*Task to carry out*
Quote the records beneath, complete and exact. Leave out images.

*Collected data*
.....

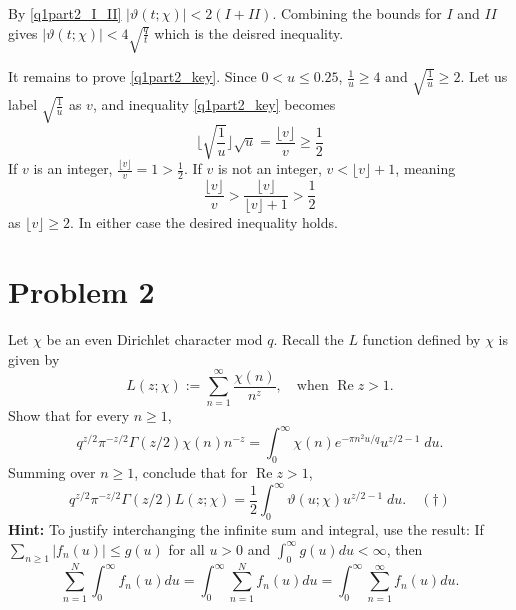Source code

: \documentclass{article}
\theoremstyle{definition}
\theoremstyle{definition}
\theoremstyle{remark}
\renewcommand{\t}{\vartheta}
\newcommand{\x}{\chi}
\begin{document}
By \eqref{q1part2_I_II} $|\t(t;\x)| < 2(I + II)$. 
Combining the bounds for $I$ and $II$ gives $|\t(t;\x)| < 4 \sqrt{\frac{q}{t}}$ which is the deisred inequality.

It remains to prove \eqref{q1part2_key}. 
Since $0<u\leq 0.25$, $\frac{1}{u} \geq 4$ and $\sqrt{\frac{1}{u}} \geq 2$. 
Let us label $\sqrt{\frac{1}{u}}$ as $v$, and inequality \eqref{q1part2_key} becomes
$$
\lfloor \sqrt{\frac{1}{u}}\rfloor \sqrt{u}  = \frac{\lfloor v \rfloor}{v} \geq \frac{1}{2}
$$
If $v$ is an integer, 
$\frac{\lfloor v \rfloor}{v}  = 1 > \frac{1}{2}$.
If $v$ is not an integer, $v < \lfloor v \rfloor + 1$, meaning 
$$
\frac{\lfloor v \rfloor}{v} > \frac{\lfloor v \rfloor}{\lfloor v \rfloor + 1} > \frac{1}{2} 
$$
as $\lfloor v \rfloor \geq 2$. In either case the desired inequality holds.
\newpage












\section*{Problem 2}
Let $\chi$ be an even Dirichlet character mod $q$. Recall the $L$ function defined by $\chi$ is given by
\begin{equation*}
    L(z;\chi) := \sum_{n=1}^{\infty} \frac{\chi(n)}{n^z}, \quad \text{when } \operatorname{Re} z > 1.
\end{equation*}
Show that for every $n \geq 1$,
\begin{equation*}
    q^{z/2}\pi^{-z/2}\Gamma(z/2) \chi(n)n^{-z} = \int_{0}^{\infty} \chi(n)e^{-\pi n^2 u/q} u^{z/2-1} \;du.
\end{equation*}
Summing over $n \geq 1$, conclude that for $\operatorname{Re} z > 1$,
\begin{equation*}
    q^{z/2}\pi^{-z/2}\Gamma(z/2)L(z;\chi) = \frac{1}{2} \int_{0}^{\infty} \vartheta(u;\chi) u^{z/2-1} \; du. \quad (\dagger)
\end{equation*}
\textbf{Hint:} To justify interchanging the infinite sum and integral, use the result:
If $\sum_{n \geq 1} |f_n(u)| \leq g(u)$ for all $u > 0$ and $\int_0^{\infty} g(u)du < \infty$, then
\begin{equation*}
    \sum_{n=1}^{N} \int_0^{\infty} f_n(u) du = \int_0^{\infty} \sum_{n=1}^{N} f_n(u) du = \int_0^{\infty} \sum_{n=1}^{\infty} f_n(u) du.
\end{equation*}
\end{document}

.....

*Task solution*
Source code

: \documentclass{article}
\theoremstyle{definition}
\theoremstyle{definition}
\theoremstyle{remark}
\renewcommand{\t}{\vartheta}
\newcommand{\x}{\chi}
\begin{document}
By \eqref{q1part2_I_II} $|\t(t;\x)| < 2(I + II)$. 
Combining the bounds for $I$ and $II$ gives $|\t(t;\x)| < 4 \sqrt{\frac{q}{t}}$ which is the deisred inequality.

It remains to prove \eqref{q1part2_key}. 
Since $0<u\leq 0.25$, $\frac{1}{u} \geq 4$ and $\sqrt{\frac{1}{u}} \geq 2$. 
Let us label $\sqrt{\frac{1}{u}}$ as $v$, and inequality \eqref{q1part2_key} becomes
$$
\lfloor \sqrt{\frac{1}{u}}\rfloor \sqrt{u}  = \frac{\lfloor v \rfloor}{v} \geq \frac{1}{2}
$$
If $v$ is an integer, 
$\frac{\lfloor v \rfloor}{v}  = 1 > \frac{1}{2}$.
If $v$ is not an integer, $v < \lfloor v \rfloor + 1$, meaning 
$$
\frac{\lfloor v \rfloor}{v} > \frac{\lfloor v \rfloor}{\lfloor v \rfloor + 1} > \frac{1}{2} 
$$
as $\lfloor v \rfloor \geq 2$. In either case the desired inequality holds.
\newpage












\section*{Problem 2}
Let $\chi$ be an even Dirichlet character mod $q$. Recall the $L$ function defined by $\chi$ is given by
\begin{equation*}
    L(z;\chi) := \sum_{n=1}^{\infty} \frac{\chi(n)}{n^z}, \quad \text{when } \operatorname{Re} z > 1.
\end{equation*}
Show that for every $n \geq 1$,
\begin{equation*}
    q^{z/2}\pi^{-z/2}\Gamma(z/2) \chi(n)n^{-z} = \int_{0}^{\infty} \chi(n)e^{-\pi n^2 u/q} u^{z/2-1} \;du.
\end{equation*}
Summing over $n \geq 1$, conclude that for $\operatorname{Re} z > 1$,
\begin{equation*}
    q^{z/2}\pi^{-z/2}\Gamma(z/2)L(z;\chi) = \frac{1}{2} \int_{0}^{\infty} \vartheta(u;\chi) u^{z/2-1} \; du. \quad (\dagger)
\end{equation*}
\textbf{Hint:} To justify interchanging the infinite sum and integral, use the result:
If $\sum_{n \geq 1} |f_n(u)| \leq g(u)$ for all $u > 0$ and $\int_0^{\infty} g(u)du < \infty$, then
\begin{equation*}
    \sum_{n=1}^{N} \int_0^{\infty} f_n(u) du = \int_0^{\infty} \sum_{n=1}^{N} f_n(u) du = \int_0^{\infty} \sum_{n=1}^{\infty} f_n(u) du.
\end{equation*}
\end{document}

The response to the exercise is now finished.